Prospective single center study where we evaluated mortality, in the short and long term, of patients treated with BT between the period of January 2020 and December 2021 in an ICCU.
A total of 2132 consecutive patients were admitted to the ICCU during the study period and were followed-up for up to 2 years. In total, 108 (5%) patients were treated with BT (BT-group) during their admission, with 305 packed cell units. The mean age was 73.8 ± 14 years in the BT-group vs. 66.6 ± 16 years in the non-BT (NBT) group, < 0.0001. Females were more likely to receive BT as compared with males (48.1% vs. 29.5%, respectively, < 0.0001). The crude mortality rate was 29.6% in the BT-group and 9.2% in the NBT-group, < 0.0001. Multivariate Cox analysis found that even one unit of BT was independently associated with more than two-fold the mortality rate [HR = 2.19 95% CI (1.47-3.62)] as compared with the NBT-group, < 0.0001]. Receiver operating characteristic (ROC) curve was plotted for multivariable analysis and showed area under curve (AUC) of 0.8 [95% CI (0.760-0.852)].

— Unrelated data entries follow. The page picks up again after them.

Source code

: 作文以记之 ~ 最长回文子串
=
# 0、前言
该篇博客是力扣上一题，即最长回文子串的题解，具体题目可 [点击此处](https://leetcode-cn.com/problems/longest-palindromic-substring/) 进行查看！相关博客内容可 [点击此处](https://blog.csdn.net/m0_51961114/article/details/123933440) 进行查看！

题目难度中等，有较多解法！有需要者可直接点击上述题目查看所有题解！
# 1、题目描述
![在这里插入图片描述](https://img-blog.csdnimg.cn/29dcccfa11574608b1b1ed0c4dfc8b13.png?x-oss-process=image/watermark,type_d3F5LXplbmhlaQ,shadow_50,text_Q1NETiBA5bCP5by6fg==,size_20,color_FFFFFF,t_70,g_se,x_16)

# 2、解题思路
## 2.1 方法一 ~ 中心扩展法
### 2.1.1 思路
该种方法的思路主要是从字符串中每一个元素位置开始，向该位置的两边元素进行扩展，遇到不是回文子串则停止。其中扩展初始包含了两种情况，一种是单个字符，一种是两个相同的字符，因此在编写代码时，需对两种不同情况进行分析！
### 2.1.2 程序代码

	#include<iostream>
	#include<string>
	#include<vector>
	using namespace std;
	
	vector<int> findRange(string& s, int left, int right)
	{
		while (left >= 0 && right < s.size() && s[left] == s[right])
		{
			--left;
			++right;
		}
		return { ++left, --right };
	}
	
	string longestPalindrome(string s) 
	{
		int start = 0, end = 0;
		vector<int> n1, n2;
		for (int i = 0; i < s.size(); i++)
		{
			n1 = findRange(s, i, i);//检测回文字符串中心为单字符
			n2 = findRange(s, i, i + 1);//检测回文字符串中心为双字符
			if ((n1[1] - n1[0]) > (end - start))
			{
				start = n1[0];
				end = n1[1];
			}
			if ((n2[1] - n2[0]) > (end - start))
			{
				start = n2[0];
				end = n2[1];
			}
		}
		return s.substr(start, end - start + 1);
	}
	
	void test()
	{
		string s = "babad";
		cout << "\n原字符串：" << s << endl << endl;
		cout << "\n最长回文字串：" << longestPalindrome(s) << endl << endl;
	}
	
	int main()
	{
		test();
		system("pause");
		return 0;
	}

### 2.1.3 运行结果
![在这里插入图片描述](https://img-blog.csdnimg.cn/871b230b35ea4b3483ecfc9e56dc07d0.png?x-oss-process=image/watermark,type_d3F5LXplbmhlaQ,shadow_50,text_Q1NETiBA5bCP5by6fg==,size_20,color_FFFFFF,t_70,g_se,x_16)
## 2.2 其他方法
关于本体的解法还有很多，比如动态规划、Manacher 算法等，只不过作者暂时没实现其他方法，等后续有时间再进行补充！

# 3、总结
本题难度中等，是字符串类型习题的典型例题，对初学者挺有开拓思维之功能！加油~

BT continues to be a potent and independent predictor for both short- and long-term mortality even in a contemporary ICCU, despite the advanced technology, equipment and delivery of care. Further considerations for refining the strategy of BT administration in ICCU patients and guidelines for different subsets of high-risk patients may be warranted.
接受输血(BT)治疗的危重病患者预后不佳。然而,关于当代三级医疗中心重症心脏监护病房(ICCU)收治的接受BT治疗患者的预后数据有限。本研究旨在评估现代ICCU中接受BT治疗患者的死亡率和预后情况。
前瞻性单中心研究,我们评估了2020年1月至2021年12月期间在ICCU接受BT治疗患者的短期和长期死亡率。
研究期间共有2132例连续患者入住ICCU,并随访长达2年。总共有108例(5%)患者在住院期间接受了BT治疗(BT组),共输注305个红细胞单位。BT组的平均年龄为73.8±14岁,非BT(NBT)组为66.6±16岁,P<0.0001。与男性相比,女性接受BT治疗的可能性更大(分别为48.1%和29.5%,P<0.0001)。BT组的粗死亡率为29.6%,NBT组为9.2%,P<0.0001。多变量Cox分析发现,与NBT组相比,即使输注一个单位的BT也与死亡率增加两倍以上独立相关[风险比(HR)=2.19,95%置信区间(CI)(1.47 - 3.62)],P<0.0001]。绘制受试者工作特征(ROC)曲线进行多变量分析,曲线下面积(AUC)为0.8[95%CI(0.760 - 0.852)]。
即使在拥有先进技术、设备和护理的当代ICCU中,BT仍然是短期和长期死亡率的有力且独立的预测指标。可能需要进一步考虑完善ICCU患者BT管理策略以及针对不同高危患者亚组的指南。